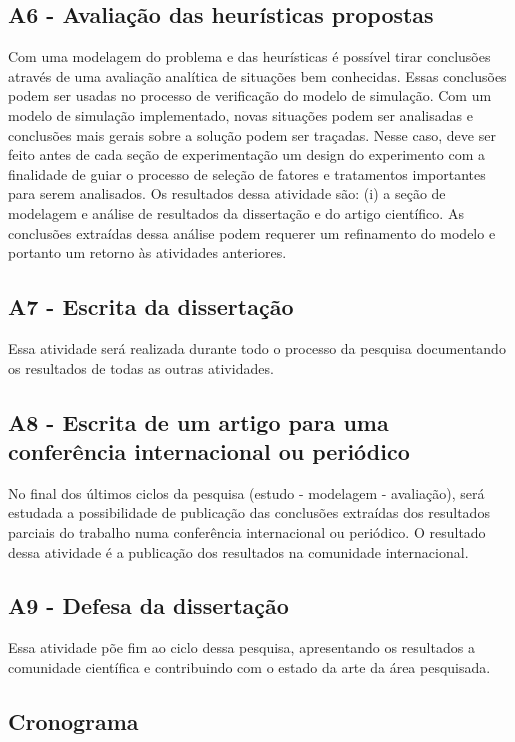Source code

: \documentclass[a4paper,titlepage,12pt]{article}
\begin{document}
\subsection*{A6 - Avaliação das heurísticas propostas}
Com uma modelagem do problema e das heurísticas é possível tirar conclusões através de uma avaliação analítica de situações bem conhecidas. Essas conclusões podem ser usadas no processo de verificação do modelo de simulação. Com um modelo de simulação implementado, novas situações podem ser analisadas e conclusões mais gerais sobre a solução podem ser traçadas. Nesse caso, deve ser feito antes de cada seção de experimentação um design do experimento com a finalidade de guiar o processo de seleção de fatores e tratamentos importantes para serem analisados. Os resultados dessa atividade são: (i) a seção de modelagem e análise de resultados da dissertação e do artigo científico. As conclusões extraídas dessa análise podem requerer um refinamento do modelo e portanto um retorno às atividades anteriores. 

\subsection*{A7 - Escrita da dissertação}
Essa atividade será realizada durante todo o processo da pesquisa documentando os resultados de todas as outras atividades.

\subsection*{A8 - Escrita de um artigo para uma conferência internacional ou periódico}
No final dos últimos ciclos da pesquisa (estudo - modelagem - avaliação), será estudada a possibilidade de publicação das conclusões extraídas dos resultados parciais do trabalho numa conferência internacional ou periódico. O resultado dessa atividade é a publicação dos resultados na comunidade internacional.

\subsection*{A9 - Defesa da dissertação}
Essa atividade põe fim ao ciclo dessa pesquisa, apresentando os resultados a comunidade científica e contribuindo com o estado da arte da área pesquisada. 

\newpage
\subsection{Cronograma}
\label{cronograma}
\end{document}
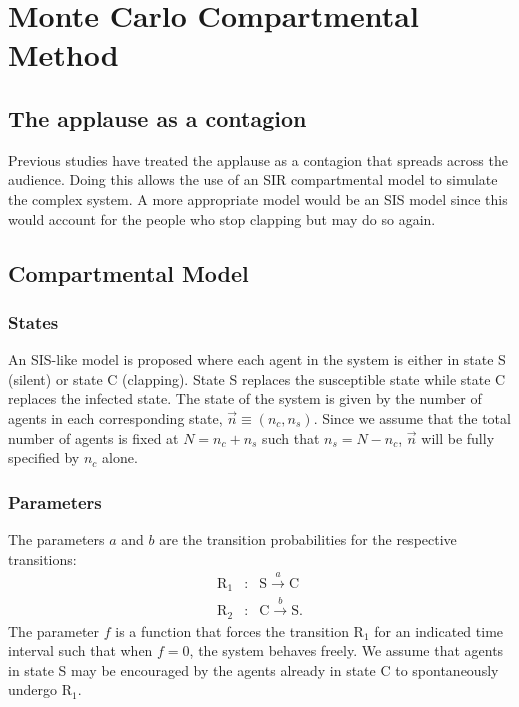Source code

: \chapter{Monte Carlo Compartmental Method}
\label{chap2}
\def\a{(n \pi p)}
\def\aa{(\bar{n} \pi p)}
\def\b{kpL}
\def\c{k(1-p)L}
\def\s{\\sin{(\bar{n}\pi p)}}
\def\c{\\cos{(\bar{n}\pi p)}}
\def\statepsi{\mid \psi \; \rangle}
\def\energy{\mid E_{\vec{k}} \; \rangle}
\def\psixt{\mid \psi(x,t) \; \rangle}
\def\statepsixtrev{\mid \psi(x,t=T_{rev}) \; \rangle}
\def\statepsixt0{\mid \psi(x,t=0) \; \rangle}
\def\lowering{S^-_l \mid 0 \; \rangle}
\def\loweringa{S^-_m \; S^-_l \mid 0 \; \rangle}


\section{The applause as a contagion}
\hspace{\parindent} Previous studies have treated the applause as a contagion that spreads across the audience. Doing this allows the use of an SIR compartmental model to simulate the complex system.
A more appropriate model would be an SIS model since this would account for the people who stop clapping but may do so again. 

\section{Compartmental Model}
\subsection{States}
An SIS-like model is proposed where each agent in the system is either in state S (silent) or state C (clapping). State S replaces the susceptible state while state C replaces the infected state.
The state of the system is given by the number of agents in each corresponding state, $\vec{n}\equiv(n_{c},n_{s})$.
Since we assume that the total number of agents is fixed at $N = n_{c} + n_{s}$ such that $n_{s} = N-n_{c}$, $\vec{n}$ will be fully specified by $n_{c}$ alone.

\subsection{Parameters}
The parameters $a$ and $b$ are the transition probabilities for the respective transitions:
\begin{eqnarray}
\mathrm{R}_{1} &:& \mathrm{S} \overset{a}{\longrightarrow} \mathrm{C} \label{eq:r1} \\
\mathrm{R}_{2} &:& \mathrm{C} \overset{b}{\longrightarrow} \mathrm{S}.\label{eq:r2}
\end{eqnarray}
The parameter $f$ is a function that forces the transition $\mathrm{R}_{1}$ for an indicated time interval such that when $f=0$, the system behaves freely.
We assume that agents in state S may be encouraged by the agents already in state C to spontaneously undergo $\mathrm{R}_{1}$.

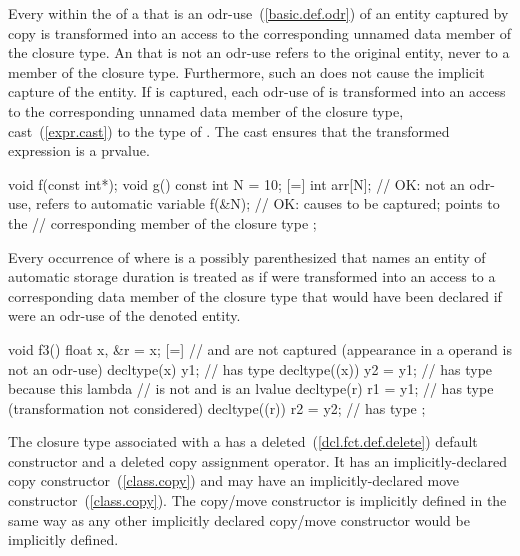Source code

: \pnum
Every  within the  of a
 that is an odr-use~(\ref{basic.def.odr}) of an
entity captured by copy is transformed into an access to the corresponding unnamed data
member of the closure type.
\enternote An  that is not an odr-use refers to
the original entity, never to a member of the closure type. Furthermore, such
an  does not cause the implicit capture of the
entity. \exitnote
If  is captured, each odr-use of  is
transformed into an access to the corresponding unnamed data member of the closure type,
cast~(\ref{expr.cast}) to the type of . \enternote The cast ensures that the
transformed expression is a prvalue. \exitnote \enterexample
\begin{codeblock}
void f(const int*);
void g() {
  const int N = 10;
  [=] {
    int arr[N];             // OK: not an odr-use, refers to automatic variable
    f(&N);                  // OK: causes  to be captured;  points to the
                            // corresponding member of the closure type
  };
}
\end{codeblock}
\exitexample

\pnum
Every occurrence of  where  is a possibly
parenthesized  that names an entity of automatic storage
duration is treated as if  were transformed into an access to a corresponding
data member of the closure type that would have been declared if  were an odr-use of
the denoted entity. \enterexample

\begin{codeblock}
void f3() {
  float x, &r = x;
  [=] {                     //  and  are not captured (appearance in a  operand is not an odr-use)
    decltype(x) y1;         //  has type 
    decltype((x)) y2 = y1;  //  has type  because this lambda
                            // is not  and  is an lvalue
    decltype(r) r1 = y1;    //  has type  (transformation not considered)
    decltype((r)) r2 = y2;  //  has type 
  };
}
\end{codeblock}
\exitexample

\pnum
The closure type associated with a  has a
deleted~(\ref{dcl.fct.def.delete})
default constructor and a deleted copy assignment operator. It has an
implicitly-declared copy constructor~(\ref{class.copy})
and may have an implicitly-declared move constructor~(\ref{class.copy}).
\enternote The copy/move constructor
is implicitly defined in the same way as any other implicitly declared copy/move constructor
would be implicitly defined. \exitnote

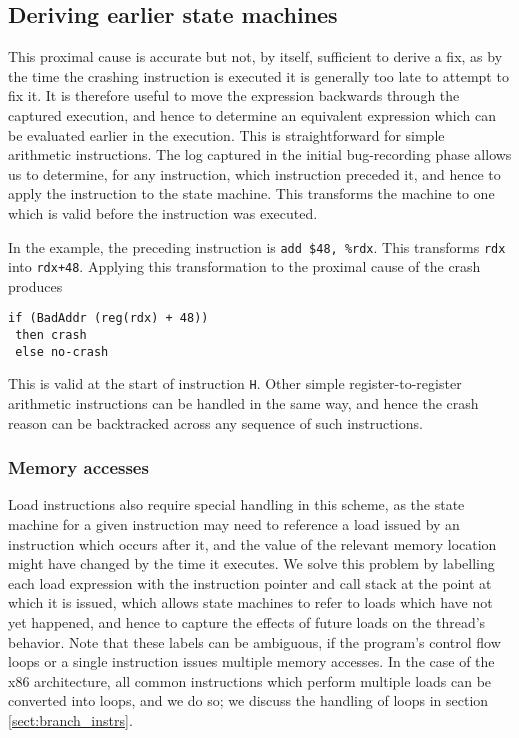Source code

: \documentclass[10pt,twocolumn,preprint,natbib,authoryear]{sigplanconf}
\begin{document}
\subsection{Deriving earlier state machines}
This proximal cause is accurate but not, by itself, sufficient to
derive a fix, as by the time the crashing instruction is executed it
is generally too late to attempt to fix it.  It is therefore useful to
move the expression backwards through the captured execution, and
hence to determine an equivalent expression which can be evaluated
earlier in the execution.  This is straightforward for simple
arithmetic instructions.  The log captured in the initial
bug-recording phase allows us to determine, for any instruction, which
instruction preceded it, and hence to apply the instruction to the
state machine.  This transforms the machine to one which is valid
before the instruction was executed.

In the example, the preceding instruction is \verb|add $48, %rdx|.
This transforms \verb|rdx| into \verb|rdx+48|.  Applying this
transformation to the proximal cause of the crash produces

\begin{verbatim}
if (BadAddr (reg(rdx) + 48))
 then crash
 else no-crash
\end{verbatim}

This is valid at the start of instruction \verb|H|.  Other simple
register-to-register arithmetic instructions can be handled in the
same way, and hence the crash reason can be backtracked across any
sequence of such instructions.

\subsubsection{Memory accesses}

Load instructions also require special handling in this scheme, as the
state machine for a given instruction may need to reference a load
issued by an instruction which occurs after it, and the value of the
relevant memory location might have changed by the time it executes.
We solve this problem by labelling each load expression with the
instruction pointer and call stack at the point at which it is issued,
which allows state machines to refer to loads which have not yet
happened, and hence to capture the effects of future loads on the
thread's behavior.  Note that these labels can be ambiguous, if the
program's control flow loops or a single instruction issues multiple
memory accesses.  In the case of the x86 architecture, all common
instructions which perform multiple loads can be converted into loops,
and we do so; we discuss the handling of loops in section
\ref{sect:branch_instrs}.
\end{document}

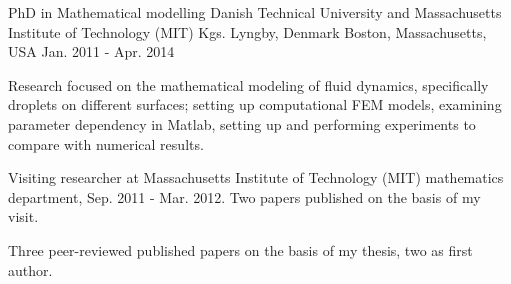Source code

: \begin{cventries}
\cventry
{PhD in Mathematical modelling} %
{Danish Technical University and Massachusetts Institute of Technology (MIT)} %
{Kgs. Lyngby, Denmark \newline Boston, Massachusetts, USA} %
{Jan. 2011 - Apr. 2014} %
{ %
\begin{cvitems}
\item {Research focused on the mathematical modeling of fluid dynamics, specifically droplets on different surfaces; setting up computational FEM models, examining parameter dependency in Matlab, setting up and performing experiments to compare with numerical results.}
\item Visiting researcher at Massachusetts Institute of Technology (MIT) mathematics department, Sep. 2011 - Mar. 2012. Two papers published on the basis of my visit.
\item Three peer-reviewed published papers on the basis of my thesis, two as first author.
\end{cvitems}
}
\end{cventries}
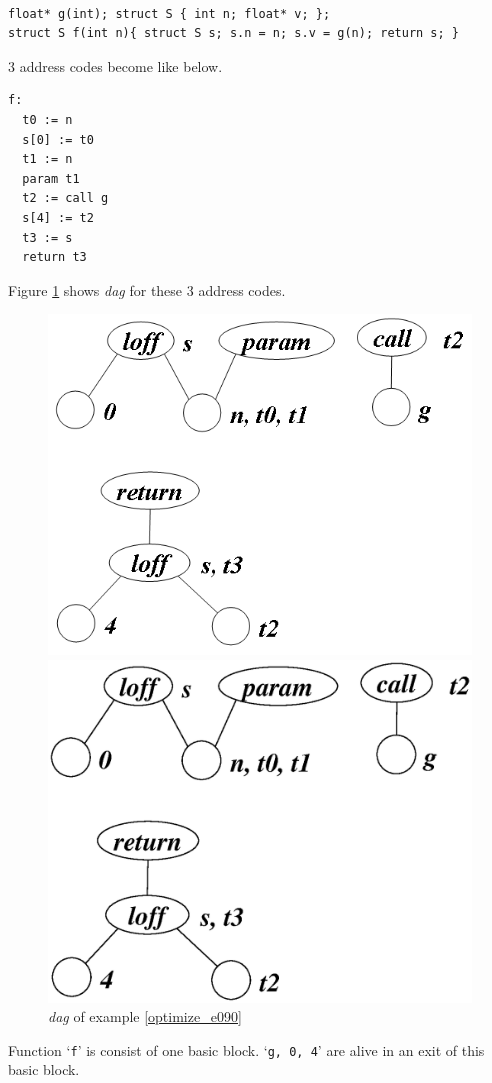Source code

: \begin{Example}
\label{optimize_e091}
\begin{verbatim}

float* g(int); struct S { int n; float* v; };
struct S f(int n){ struct S s; s.n = n; s.v = g(n); return s; }
\end{verbatim}
3 address codes become like below.
\begin{verbatim}
f:
  t0 := n
  s[0] := t0
  t1 := n
  param t1
  t2 := call g
  s[4] := t2
  t3 := s
  return t3
\end{verbatim}
Figure \ref{optimize_e096} shows {\em dag} for these 3 address codes.
\begin{figure}[htbp]
\begin{center}
\begin{htmlonly}
\includegraphics[width=0.8\linewidth,height=0.648\linewidth]{opt039.png}
\end{htmlonly}
\begin{latexonly}
\includegraphics[width=0.8\linewidth,height=0.648\linewidth]{opt039.eps}
\end{latexonly}
\caption{{\em dag} of example \ref{optimize_e090}}
\label{optimize_e096}
\end{center}
\end{figure}
Function `{\tt{f}}' is consist of one basic block.
`{\tt{g, 0, 4}}' are
alive in an exit of this basic block.


\end{Example}

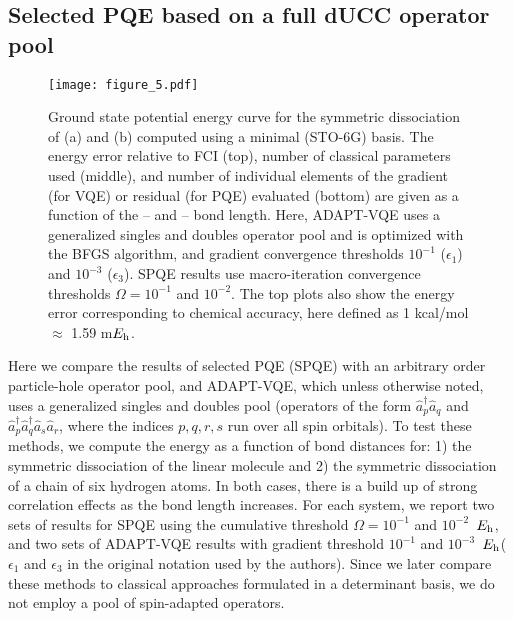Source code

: \documentclass[aps,prx, reprint]{revtex4-2}
\newcommand*{\Eh}{$E_{\rm h}$\xspace}
\newcommand{\cop}[1]{\hat{a}^{\dagger}_{#1}}
\newcommand{\aop}[1]{\hat{a}_{#1}}
\begin{document}
\subsection{Selected PQE based on a full dUCC operator pool}
\begin{figure*}[ht!]
\centering
\texttt{[image: figure\_5.pdf]}
\caption{Ground state potential energy curve for the symmetric dissociation of (a)  and (b)  computed using a minimal (STO-6G) basis. The energy error relative to FCI (top), number of classical parameters used (middle), and number of individual elements of the gradient (for VQE) or residual (for PQE) evaluated (bottom) are given as a function of the -- and -- bond length. Here, ADAPT-VQE uses a generalized singles and doubles operator pool and is optimized with the BFGS algorithm, and gradient convergence thresholds $10^{-1}$ ($\epsilon_1$) and $10^{-3}$ ($\epsilon_3$). SPQE results use macro-iteration convergence thresholds $\Omega=10^{-1}$ and $10^{-2}$. The top plots also show the energy error corresponding to chemical accuracy, here defined as 1 kcal/mol $\approx$ 1.59 m\Eh.}
\label{fig:H6_BeH2_pes_compare}
\end{figure*}

Here we compare the results of selected PQE (SPQE) with an arbitrary order particle-hole operator pool, and ADAPT-VQE, which unless otherwise noted, uses a generalized singles and doubles pool (operators of the form $\cop{p}\aop{q}$ and $\cop{p}\cop{q}\aop{s}\aop{r}$, where the indices $p,q,r,s$ run over all spin orbitals).
To test these methods, we compute the energy as a function of bond distances for: 1) the symmetric dissociation of the linear  molecule and 2) the symmetric dissociation of a chain of six hydrogen atoms.
In both cases, there is a build up of strong correlation effects as the bond length increases.
For each system, we report two sets of results for SPQE using the cumulative threshold $\Omega = 10^{-1}$ and $10^{-2}$~\Eh, and two sets of ADAPT-VQE results with gradient threshold $10^{-1}$ and $10^{-3}$~\Eh ($\epsilon_1$ and $\epsilon_3$ in the original notation used by the authors).
Since we later compare these methods to classical approaches formulated in a determinant basis, we do not employ a pool of spin-adapted operators.
\end{document}
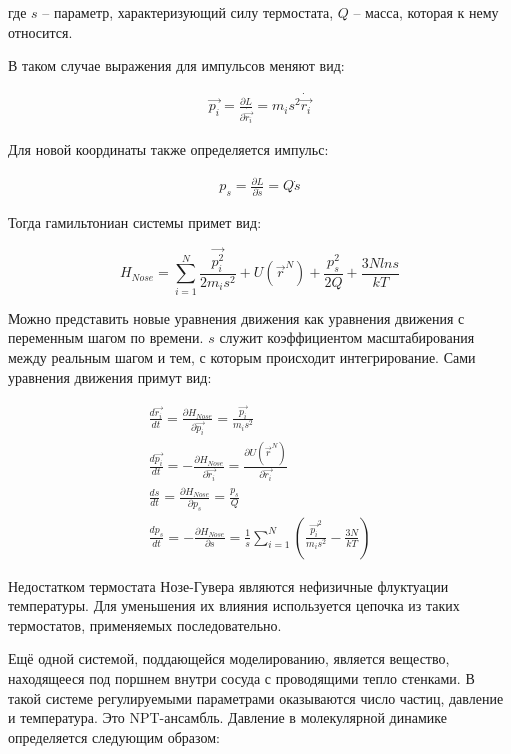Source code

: где $s$ \--- параметр, характеризующий силу термостата, $Q$ \--- масса, которая к нему относится. 

В таком случае выражения для импульсов меняют вид:

\begin{align}
    \vec{p_i} = \frac{\partial L}{\partial \dot{\vec{r_i}}} = m_i s^2 \dot{\vec{r_i}}
\end{align}

Для новой координаты также определяется импульс:

\begin{align}
    p_s = \frac{\partial L}{\partial \dot{s}} = Q \dot{s}
\end{align}

Тогда гамильтониан системы примет вид:

\begin{equation}
    H_{Nose} = \sum_{i=1}^N \frac{\vec{p_i^2}}{2m_is^2} + U(\vec{r}^N) + \frac{p_s^2}{2Q} + \frac{3N ln s}{kT}
\end{equation}

Можно представить новые уравнения движения как уравнения движения с переменным шагом по времени. $s$ служит коэффициентом масштабирования между реальным шагом и тем, с которым происходит интегрирование. Сами уравнения движения примут вид:

\begin{subequations}
	\begin{gather}
		\frac{d\vec{r_i}}{dt} = \frac{\partial H_{Nose}}{\partial \vec{p_i}} = \frac{\vec{p_i}}{m_i s^2} \\
		\frac{d\vec{p_i}}{dt} = -\frac{\partial H_{Nose}}{\partial \vec{r_i}} = \frac{\partial U(\vec{r}^N)}{\partial \vec{r_i}} \\
		\frac{ds}{dt} = \frac{\partial H_{Nose}}{\partial p_s} = \frac{p_s}{Q} \\
		\frac{d p_s}{dt} = -\frac{\partial H_{Nose}}{\partial s} = \frac{1}{s} \sum_{i=1}^N (\frac{\vec{p_i}^2}{m_i s^2} - \frac{3N}{kT}) 
	\end{gather}
\end{subequations}

Недостатком термостата Нозе-Гувера являются нефизичные флуктуации температуры. Для уменьшения их влияния используется цепочка из таких термостатов, применяемых последовательно.

Ещё одной системой, поддающейся моделированию, является вещество, находящееся под поршнем внутри сосуда с проводящими тепло стенками. В такой системе регулируемыми параметрами оказываются число частиц, давление и температура. Это NPT-ансамбль. Давление в молекулярной динамике определяется следующим образом:

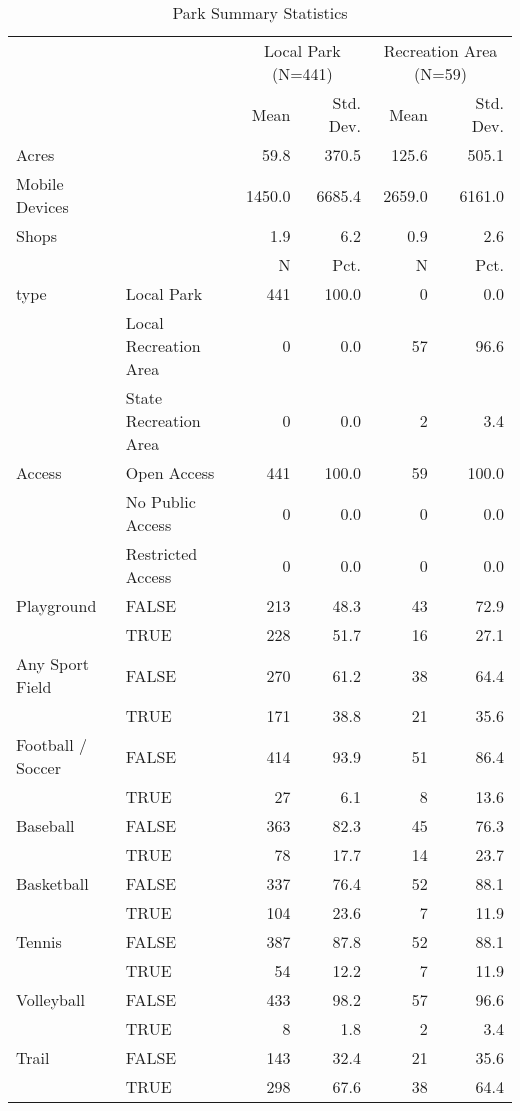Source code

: \documentclass[3p, authoryear, review]{elsarticle} %
\begin{document}
\begin{table}

\caption{\label{tab:parkstable}Park Summary Statistics}
\centering
\begin{tabular}[t]{llrrrr}
\toprule
\multicolumn{2}{c}{ } & \multicolumn{2}{c}{Local Park (N=441)} & \multicolumn{2}{c}{Recreation Area (N=59)} \\
\cmidrule(l{3pt}r{3pt}){3-4} \cmidrule(l{3pt}r{3pt}){5-6}
  &    & Mean & Std. Dev. & Mean  & Std. Dev. \\
\midrule
Acres &  & 59.8 & 370.5 & 125.6 & 505.1\\
Mobile Devices &  & 1450.0 & 6685.4 & 2659.0 & 6161.0\\
Shops &  & 1.9 & 6.2 & 0.9 & 2.6\\
\midrule
 &  & N & Pct. & N & Pct.\\
type & Local Park & 441 & 100.0 & 0 & 0.0\\
 & Local Recreation Area & 0 & 0.0 & 57 & 96.6\\
 & State Recreation Area & 0 & 0.0 & 2 & 3.4\\
Access & Open Access & 441 & 100.0 & 59 & 100.0\\
 & No Public Access & 0 & 0.0 & 0 & 0.0\\
 & Restricted Access & 0 & 0.0 & 0 & 0.0\\
Playground & FALSE & 213 & 48.3 & 43 & 72.9\\
 & TRUE & 228 & 51.7 & 16 & 27.1\\
Any Sport Field & FALSE & 270 & 61.2 & 38 & 64.4\\
 & TRUE & 171 & 38.8 & 21 & 35.6\\
Football / Soccer & FALSE & 414 & 93.9 & 51 & 86.4\\
 & TRUE & 27 & 6.1 & 8 & 13.6\\
Baseball & FALSE & 363 & 82.3 & 45 & 76.3\\
 & TRUE & 78 & 17.7 & 14 & 23.7\\
Basketball & FALSE & 337 & 76.4 & 52 & 88.1\\
 & TRUE & 104 & 23.6 & 7 & 11.9\\
Tennis & FALSE & 387 & 87.8 & 52 & 88.1\\
 & TRUE & 54 & 12.2 & 7 & 11.9\\
Volleyball & FALSE & 433 & 98.2 & 57 & 96.6\\
 & TRUE & 8 & 1.8 & 2 & 3.4\\
Trail & FALSE & 143 & 32.4 & 21 & 35.6\\
 & TRUE & 298 & 67.6 & 38 & 64.4\\
\bottomrule
\end{tabular}
\end{table}
\end{document}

========================================

Exactly and only the lines from the top of the records down to the line containing "- Defesa da" should be transcribed, please, without the pictures.

> Completed exercise
Source code

: \documentclass[a4paper,titlepage,12pt]{article}
\begin{document}
\subsection*{A6 - Avaliação das heurísticas propostas}
Com uma modelagem do problema e das heurísticas é possível tirar conclusões através de uma avaliação analítica de situações bem conhecidas. Essas conclusões podem ser usadas no processo de verificação do modelo de simulação. Com um modelo de simulação implementado, novas situações podem ser analisadas e conclusões mais gerais sobre a solução podem ser traçadas. Nesse caso, deve ser feito antes de cada seção de experimentação um design do experimento com a finalidade de guiar o processo de seleção de fatores e tratamentos importantes para serem analisados. Os resultados dessa atividade são: (i) a seção de modelagem e análise de resultados da dissertação e do artigo científico. As conclusões extraídas dessa análise podem requerer um refinamento do modelo e portanto um retorno às atividades anteriores. 

\subsection*{A7 - Escrita da dissertação}
Essa atividade será realizada durante todo o processo da pesquisa documentando os resultados de todas as outras atividades.

\subsection*{A8 - Escrita de um artigo para uma conferência internacional ou periódico}
No final dos últimos ciclos da pesquisa (estudo - modelagem - avaliação), será estudada a possibilidade de publicação das conclusões extraídas dos resultados parciais do trabalho numa conferência internacional ou periódico. O resultado dessa atividade é a publicação dos resultados na comunidade internacional.

\subsection*{A9 - Defesa da dissertação}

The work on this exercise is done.